Source data
──────────────────────────────

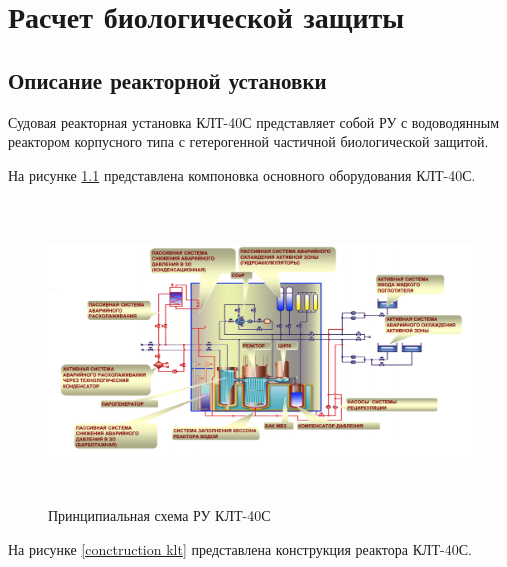 \chapter{Расчет биологической защиты}
\section{Описание реакторной установки}
Судовая реакторная установка КЛТ-40С представляет собой РУ с водоводянным реактором корпусного типа с гетерогенной частичной биологической защитой. 

На рисунке \ref{principle} представлена компоновка основного оборудования  КЛТ-40С.
\begin{figure}[!h]
	\center
	\includegraphics[height=8cm]{media/safe_2.png}
	\caption{Принципиальная схема РУ КЛТ-40С\cite{belyev}}
	\label{principle}
\end{figure}

На рисунке \ref{conctruction klt} представлена конструкция реактора КЛТ-40С.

──────────────────────────────

Assigned task =
The data must be printed exactly, image-free.

Output =
 \chapter{Расчет биологической защиты}
\section{Описание реакторной установки}
Судовая реакторная установка КЛТ-40С представляет собой РУ с водоводянным реактором корпусного типа с гетерогенной частичной биологической защитой. 

На рисунке \ref{principle} представлена компоновка основного оборудования  КЛТ-40С.
\begin{figure}[!h]
	\center
	\includegraphics[height=8cm]{media/safe_2.png}
	\caption{Принципиальная схема РУ КЛТ-40С\cite{belyev}}
	\label{principle}
\end{figure}

На рисунке \ref{conctruction klt} представлена конструкция реактора КЛТ-40С.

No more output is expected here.